ATHENS -- When news of Isaiah Crowell’s suspension broke Tuesday, his former head coach at Carver-Columbus quickly texted Crowell.
Dell McGee said he heard this from the star tailback: “It won’t happen again, coach.”
Those around the Georgia football program are banking on that, hoping that Crowell doesn’t go down the road of recent Georgia tailbacks.
For the first half of this season, Crowell’s star was rising at Georgia and nationally. He was living up to the promise that greeted his arrival on campus this year, and comparisons to the legendary Herschel Walker already were being made.
But in the past few weeks his reputation has taken a hit. There have been the nagging injuries, one after another.
Crowell sat the first quarter of Georgia’s win at Vanderbilt for unspecified reasons. And this week he was suspended for Saturday’s game against New Mexico State after sources say he failed a drug test. Fellow tailbacks Carlton Thomas and Ken Malcome were also suspended for the game.
But the attention has been on Crowell, the SEC’s fifth-leading rusher with 689 yards.
“He made a terrible mistake,” McGee said. “But the only person who’s going to redeem that mistake is Isaiah. He has to mature and do things the way Georgia wants them done. Or he’ll find himself with a lost career and kind of living the life of a lot of great players who could have been great and didn’t do things the way they needed to do them off the field or on the field.”
Georgia knows all about those players who didn’t cut it. In the past year, Washaun Ealey and Caleb King left the program after off-field problems. So did Dontavious Jackson in the spring of 2010.
They were tailbacks, too. But head coach Mark Richt expressed confidence Wednesday that the same fate won’t befall Crowell.
“I’m extremely proud of how Isaiah has been handling the situation. I think he was very remorseful,” Richt said. “I feel like he’s gonna grow up from this in some ways. I think he’s gonna be better for it. Sometimes things happen in life that will help you grow up a little bit quicker.
“Sometimes a guy will get in trouble, and you have your meeting with him, and you’ll walk out of there, and you’ll be thinking, ‘This guy doesn’t get it.’ But I did not feel that in any way shape or form. Matter of fact, I think it’s one of the better conversations I’ve had with Isaiah since I’ve been here.”
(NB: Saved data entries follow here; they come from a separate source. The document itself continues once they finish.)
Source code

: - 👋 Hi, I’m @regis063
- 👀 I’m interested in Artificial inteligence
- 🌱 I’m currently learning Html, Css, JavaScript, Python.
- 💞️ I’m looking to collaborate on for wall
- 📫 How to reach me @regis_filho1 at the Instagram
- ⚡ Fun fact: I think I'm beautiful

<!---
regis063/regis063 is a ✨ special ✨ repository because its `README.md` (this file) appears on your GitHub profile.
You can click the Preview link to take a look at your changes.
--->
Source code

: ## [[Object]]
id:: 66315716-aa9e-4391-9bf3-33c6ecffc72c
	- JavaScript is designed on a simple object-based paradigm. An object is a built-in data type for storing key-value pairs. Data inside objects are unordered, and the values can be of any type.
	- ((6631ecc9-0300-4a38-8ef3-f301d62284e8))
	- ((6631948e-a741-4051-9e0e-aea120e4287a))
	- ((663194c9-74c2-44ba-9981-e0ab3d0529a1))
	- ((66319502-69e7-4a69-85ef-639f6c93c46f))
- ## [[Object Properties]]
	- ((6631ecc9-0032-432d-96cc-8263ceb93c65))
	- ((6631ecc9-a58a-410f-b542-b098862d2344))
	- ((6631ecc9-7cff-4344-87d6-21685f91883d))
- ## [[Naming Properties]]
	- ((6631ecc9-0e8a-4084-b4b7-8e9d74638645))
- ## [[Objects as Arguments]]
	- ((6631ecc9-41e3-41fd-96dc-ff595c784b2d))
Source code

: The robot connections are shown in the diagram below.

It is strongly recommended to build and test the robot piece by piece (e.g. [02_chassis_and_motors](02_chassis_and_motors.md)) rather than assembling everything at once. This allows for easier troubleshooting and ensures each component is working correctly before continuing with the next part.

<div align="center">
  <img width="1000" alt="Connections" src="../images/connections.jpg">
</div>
McGee scoffs at the idea that Crowell was doted on at Carver.
“Doing things the right way is nothing new to Isaiah; it’s just gonna be a matter of him being a little bit more independent in college and people aren’t babysitting you,” McGee said. “I think he has to come to grips with that. And I’m sure Georgia has ways to make sure he has a mentor and maybe one of the older guys to get him through that situation when he goes through it.”
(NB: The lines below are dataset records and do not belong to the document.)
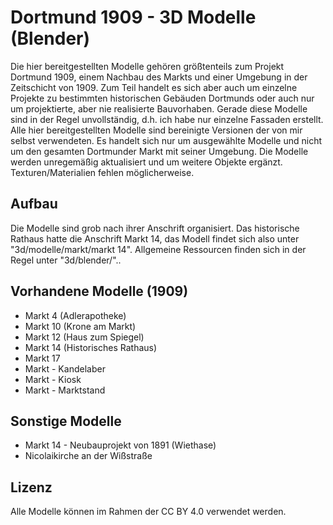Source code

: # Dortmund 1909 - 3D Modelle (Blender)

Die hier bereitgestellten Modelle gehören größtenteils zum Projekt Dortmund 1909, einem Nachbau des Markts und einer Umgebung in der Zeitschicht von 1909. Zum Teil handelt es sich aber auch um einzelne Projekte zu bestimmten historischen Gebäuden Dortmunds oder auch nur um projektierte, aber nie realisierte Bauvorhaben. Gerade diese Modelle sind in der Regel unvollständig, d.h. ich habe nur einzelne Fassaden erstellt. 
Alle hier bereitgestellten Modelle sind bereinigte Versionen der von mir selbst verwendeten. Es handelt sich nur um ausgewählte Modelle und nicht um den gesamten Dortmunder Markt mit seiner Umgebung. Die Modelle werden unregemäßig aktualisiert und um weitere Objekte ergänzt. Texturen/Materialien fehlen möglicherweise.

## Aufbau
Die Modelle sind grob nach ihrer Anschrift organisiert. Das historische Rathaus hatte die Anschrift Markt 14, das Modell findet sich also unter "3d/modelle/markt/markt 14". Allgemeine Ressourcen finden sich in der Regel unter "3d/blender/"..

## Vorhandene Modelle (1909)
* Markt 4 (Adlerapotheke)
* Markt 10 (Krone am Markt)
* Markt 12 (Haus zum Spiegel)
* Markt 14 (Historisches Rathaus)
* Markt 17
* Markt - Kandelaber
* Markt - Kiosk
* Markt - Marktstand

## Sonstige Modelle 
* Markt 14 - Neubauprojekt von 1891 (Wiethase)
* Nicolaikirche an der Wißstraße

## Lizenz
Alle Modelle können im Rahmen der CC BY 4.0 verwendet werden.
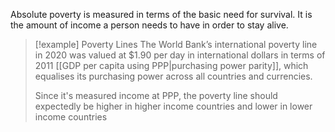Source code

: Absolute poverty is measured in terms of the basic need for survival. It is the amount of income a person needs to have in order to stay alive.

> [!example] Poverty Lines
> The World Bank’s international poverty line in 2020 was valued at $1.90 per day in international dollars in terms of 2011 [[GDP per capita using PPP|purchasing power parity]], which equalises its purchasing power across all countries and currencies.
> 
> Since it's measured income at PPP, the poverty line should expectedly be higher in higher income countries and lower in lower income countries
Crowell’s injuries have also emerged as a concern this year. First it was his ribs, then his wrist and most recently a shin contusion, against Florida. None of the injuries have caused him to miss a complete game, but he has had to come out of games when coaches would prefer he was running the ball.
McGee traces the problem back to last spring, when Crowell was recovering from a knee injury and thus may not have prepared properly.
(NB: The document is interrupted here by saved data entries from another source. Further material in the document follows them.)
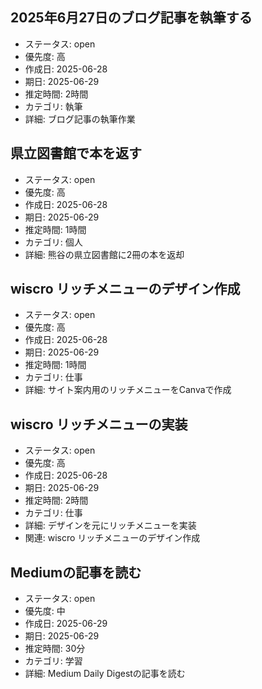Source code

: ## 2025年6月27日のブログ記事を執筆する
- ステータス: open
- 優先度: 高
- 作成日: 2025-06-28
- 期日: 2025-06-29
- 推定時間: 2時間
- カテゴリ: 執筆
- 詳細: ブログ記事の執筆作業

## 県立図書館で本を返す
- ステータス: open
- 優先度: 高
- 作成日: 2025-06-28
- 期日: 2025-06-29
- 推定時間: 1時間
- カテゴリ: 個人
- 詳細: 熊谷の県立図書館に2冊の本を返却

## wiscro リッチメニューのデザイン作成
- ステータス: open
- 優先度: 高
- 作成日: 2025-06-28
- 期日: 2025-06-29
- 推定時間: 1時間
- カテゴリ: 仕事
- 詳細: サイト案内用のリッチメニューをCanvaで作成

## wiscro リッチメニューの実装
- ステータス: open
- 優先度: 高
- 作成日: 2025-06-28
- 期日: 2025-06-29
- 推定時間: 2時間
- カテゴリ: 仕事
- 詳細: デザインを元にリッチメニューを実装
- 関連: wiscro リッチメニューのデザイン作成

## Mediumの記事を読む
- ステータス: open
- 優先度: 中
- 作成日: 2025-06-29
- 期日: 2025-06-29
- 推定時間: 30分
- カテゴリ: 学習
- 詳細: Medium Daily Digestの記事を読む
Crowell sprained his MCL during his senior season at Carver, according to McGee. Crowell played one game with the injury, then missed the next six games, returning for the playoffs.
During the offseason, when other future college players were working out and preparing for the rigors of the next level, McGee feels Crowell was recovering from the knee and trying not to aggravate it.
But Crowell’s former coach also thinks he just needs to adjust to this next level.
“You get hit so much harder in college than you do in high school,” McGee said. “That’s one thing Isaiah will have to learn to cope with as he goes on.”
Georgia senior fullback Bruce Figgins is four years older than Crowell but is a fellow Columbus native and rooms with him on the road.
“I love Caleb and Washaun, but they’re two different situations ... two completely different situations,” Figgins said. “He’ll be fine, as will the other running backs. We’ll bounce back. They’ll be back in a week, and we won’t miss a beat.”